Don’t underestimate the cold during winter training

Training in the cold involves a series of important systemic adaptations related to temperatures, including peripheral vasoconstriction, which is useful to reduce heat loss at the internal organs, which, among other things, can also cause problems in the superficial musculature. Vasoconstriction is an adaptation implemented by the body to reduce heat loss. It involves re-regulating the distribution of blood flow in various body districts, which is reduced to superficial and peripheral levels. As an effect of this remodulation, in some circumstances, some muscle districts may also experience lower vascularization, resulting in metabolic changes and increasing the risk of injury.
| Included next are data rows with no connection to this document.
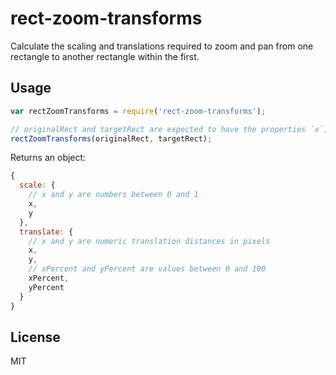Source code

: # rect-zoom-transforms

Calculate the scaling and translations required to zoom and pan from one rectangle to another rectangle within the first.

## Usage ##

```js
var rectZoomTransforms = require('rect-zoom-transforms');

// originalRect and targetRect are expected to have the properties `x`, `y`, `width`, `height`.
rectZoomTransforms(originalRect, targetRect);
```

Returns an object:

```js
{
  scale: {
    // x and y are numbers between 0 and 1
    x,
    y
  },
  translate: {
    // x and y are numeric translation distances in pixels
    x,
    y,
    // xPercent and yPercent are values between 0 and 100
    xPercent,
    yPercent 
  }
}
```

## License ##

MIT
Knowing these adaptations allows the athlete to adopt correct behaviors, optimize the conditions of training and post-workout recovery, maximize the effectiveness of sessions, adapt to the variation of climatic conditions, and be ready to face any situation in competition. For training to be effective, the recovery phase must be optimal in order to ensure the supercompensative effect, which is the basis of increased sports performance.

Both on a bike and in the water

In triathlon, heat loss becomes more significant due to air speed and the convective heat dissipation typical of water. A part of these problems can be effectively counterbalanced by the thermogenic effect of physical activity, but in the recovery phase, it is important to take into account all the parameters involved.

The intensity of physical activity, quantifiable in the percentage of VO2 Max, is an additional parameter to be taken into account since the greater the intensity of training the greater the body’s ability to maintain high temperature; in fact in this way the heat produced exceeds the dispersion induced by low ambient temperature.

It is also necessary to consider that a higher intensity of training also corresponds to a proportionately greater energy expenditure and increased mechanical stress, both muscular and articular, which would be good to balance with proper post-activity training.

The first thing to do

Once the physical activity is finished, before thinking about recovering from fatigue or mechanical stress induced by the activity, we must protect ourselves from heat loss. Moving quickly in a mild-temperature environment and replacing wet clothes with dry ones would be ideal. This little shrewdness, which may sound trivial is extremely important because it avoids that low temperatures cause the body to limit the dispersion of heat vessel forcing the peripheral vessels and reducing the blood flow even at the muscle level just when the muscles need to dispose of the catabolites produced during the activity.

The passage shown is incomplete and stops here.